Three tablespoons of your favorite sweetener. This can be a handful of goji berries, a banana, or raw, organic unheated honey--about a tablespoon. (Don't give raw honey to a baby under the age of one.)

(Optional) Two 14 ounce cans of coconut milk

(Optional) Two cups unsweetened soy milk or other nut milk, or rice, hemp, hazelnut, or oats milk

Three tablespoons of rum flavoring

Two tablespoons of vanilla flavoring

1/2 teaspoon ground cinnamon, powdered

1/4 teaspoon ground cloves, powdered

1/4 teaspoon ground ginger, powdered

1/8 teaspoon ground nutmeg, powdered

Soak the almonds in a covered jar of water overnight in the refrigerator.

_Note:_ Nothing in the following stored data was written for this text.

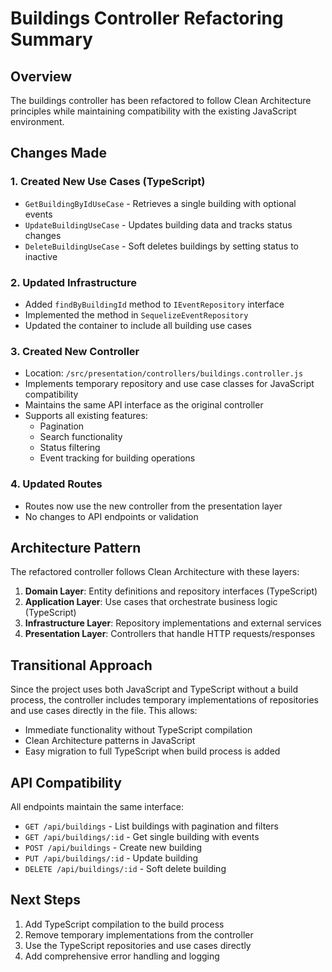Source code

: # Buildings Controller Refactoring Summary

## Overview
The buildings controller has been refactored to follow Clean Architecture principles while maintaining compatibility with the existing JavaScript environment.

## Changes Made

### 1. Created New Use Cases (TypeScript)
- `GetBuildingByIdUseCase` - Retrieves a single building with optional events
- `UpdateBuildingUseCase` - Updates building data and tracks status changes
- `DeleteBuildingUseCase` - Soft deletes buildings by setting status to inactive

### 2. Updated Infrastructure
- Added `findByBuildingId` method to `IEventRepository` interface
- Implemented the method in `SequelizeEventRepository`
- Updated the container to include all building use cases

### 3. Created New Controller
- Location: `/src/presentation/controllers/buildings.controller.js`
- Implements temporary repository and use case classes for JavaScript compatibility
- Maintains the same API interface as the original controller
- Supports all existing features:
  - Pagination
  - Search functionality
  - Status filtering
  - Event tracking for building operations

### 4. Updated Routes
- Routes now use the new controller from the presentation layer
- No changes to API endpoints or validation

## Architecture Pattern

The refactored controller follows Clean Architecture with these layers:

1. **Domain Layer**: Entity definitions and repository interfaces (TypeScript)
2. **Application Layer**: Use cases that orchestrate business logic (TypeScript)
3. **Infrastructure Layer**: Repository implementations and external services
4. **Presentation Layer**: Controllers that handle HTTP requests/responses

## Transitional Approach

Since the project uses both JavaScript and TypeScript without a build process, the controller includes temporary implementations of repositories and use cases directly in the file. This allows:

- Immediate functionality without TypeScript compilation
- Clean Architecture patterns in JavaScript
- Easy migration to full TypeScript when build process is added

## API Compatibility

All endpoints maintain the same interface:
- `GET /api/buildings` - List buildings with pagination and filters
- `GET /api/buildings/:id` - Get single building with events
- `POST /api/buildings` - Create new building
- `PUT /api/buildings/:id` - Update building
- `DELETE /api/buildings/:id` - Soft delete building

## Next Steps

1. Add TypeScript compilation to the build process
2. Remove temporary implementations from the controller
3. Use the TypeScript repositories and use cases directly
4. Add comprehensive error handling and logging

The next day, drain the almonds in a strainer and put almonds in your blender to liquify. Add the coconut milk, agave nectar, and the soy milk on top of the almonds. Then add the rum and vanilla flavorings. Finally, add the spices--cinnamon, cloves, ginger, and nutmeg. Optional, add 1/8 teaspoon ground cardamom.

Liquify all ingredients in a blender. You have the choice of serving the nog with the tiny ground almond pieces in the liquid or straining out any almond pieces or skins. Either way is fine. It's a similar to a choice between serving juice with or without the pulp.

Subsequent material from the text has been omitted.